U.S. President Donald Trump speaks before signing an executive order directing federal agencies to recommend changes to a temporary visa program used to bring foreign workers to the United States to fill high-skilled jobs during a visit to the world headquarters of Snap-On Inc, a tool manufacturer, in Kenosha, Wisconsin, U.S., April 18, 2017. REUTERS/Kevin Lamarque

(Reuters) - A group of chief executive officers at the largest U.S. companies expressed serious concern about the Trump administration’s immigration policy and said the rules increase uncertainty and undermine economic growth.

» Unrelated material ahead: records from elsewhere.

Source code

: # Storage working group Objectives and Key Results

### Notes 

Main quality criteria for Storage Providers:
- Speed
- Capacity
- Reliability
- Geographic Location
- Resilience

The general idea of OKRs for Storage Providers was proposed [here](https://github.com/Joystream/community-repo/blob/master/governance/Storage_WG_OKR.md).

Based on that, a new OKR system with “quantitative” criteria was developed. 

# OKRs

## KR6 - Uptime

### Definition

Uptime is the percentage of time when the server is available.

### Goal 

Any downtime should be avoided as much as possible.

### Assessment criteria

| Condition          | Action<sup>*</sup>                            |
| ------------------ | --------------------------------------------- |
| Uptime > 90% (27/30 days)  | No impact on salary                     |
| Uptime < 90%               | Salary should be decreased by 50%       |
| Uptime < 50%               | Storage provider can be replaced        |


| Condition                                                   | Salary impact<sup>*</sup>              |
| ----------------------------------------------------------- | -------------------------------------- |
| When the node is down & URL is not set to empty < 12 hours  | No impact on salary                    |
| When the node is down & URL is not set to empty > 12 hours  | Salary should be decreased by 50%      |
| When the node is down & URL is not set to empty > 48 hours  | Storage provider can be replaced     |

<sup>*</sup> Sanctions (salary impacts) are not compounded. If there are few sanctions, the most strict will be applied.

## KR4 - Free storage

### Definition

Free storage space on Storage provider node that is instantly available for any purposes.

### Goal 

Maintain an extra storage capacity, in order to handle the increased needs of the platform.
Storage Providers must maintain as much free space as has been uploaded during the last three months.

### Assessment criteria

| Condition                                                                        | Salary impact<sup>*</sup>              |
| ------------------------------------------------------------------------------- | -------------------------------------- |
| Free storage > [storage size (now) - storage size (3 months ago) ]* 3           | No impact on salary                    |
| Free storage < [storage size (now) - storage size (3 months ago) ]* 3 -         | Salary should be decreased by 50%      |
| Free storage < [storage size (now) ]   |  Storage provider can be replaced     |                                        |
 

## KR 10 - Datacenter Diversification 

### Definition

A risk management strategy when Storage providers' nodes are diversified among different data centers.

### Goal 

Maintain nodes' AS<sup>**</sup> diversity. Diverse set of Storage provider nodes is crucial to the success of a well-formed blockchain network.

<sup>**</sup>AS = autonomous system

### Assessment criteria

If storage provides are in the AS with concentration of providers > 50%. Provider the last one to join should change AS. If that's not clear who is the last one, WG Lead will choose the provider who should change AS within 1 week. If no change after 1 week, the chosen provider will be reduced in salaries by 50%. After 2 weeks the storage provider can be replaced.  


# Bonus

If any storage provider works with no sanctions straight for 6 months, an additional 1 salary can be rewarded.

In the letter signed by 59 CEOs including Tim Cook of Apple Inc AAPL.O, JPMorgan Chase & Co's JPM.N Jamie Dimon and Doug Parker of American Airlines AAL.O, the executives said that many of their employees were now facing uncertainty due to issues such as 'inconsistent immigration decisions' that would likely curtail work permits for spouses of skilled immigrants.

“As the federal government undertakes its legitimate review of immigration rules, it must avoid making changes that disrupt the lives of thousands of law-abiding and skilled employees, and that inflict substantial harm on U.S. competitiveness,” the CEOs said in a letter dated Wednesday.

The CEOs are a part of the Business Roundtable, which is a lobbying group and is currently chaired by Dimon. While Business Roundtable has been discussing immigration policy for years, the letter was prompted by specific recent regulatory actions taken by U.S. Citizenship and Immigration Services, which is soon expected to revoke work authorization eligibility for spouses.

“Together, the USCIS actions significantly increase the likelihood that a long-term employee-who has followed the rules and who has been authorized by the U.S. government multiple times to work in the United States-will lose his or her status,” the letter said.

“At a time when the number of job vacancies are reaching historic highs due to labor shortages, now is not the time restrict access to talent,” the letter added.

The government should not change the rules in the middle of the process as it could result in unnecessary costs and complications, the executives said in a letter to the Homeland Security Secretary Kirstjen Nielsen.

Nielsen, a Trump appointee, told reporters at a White House briefing on Thursday that the administration was only strictly enforcing the law.

“This administration did not create a policy of separating families ... What has changed is that we no longer exempt entire classes of people who break the law,” she said.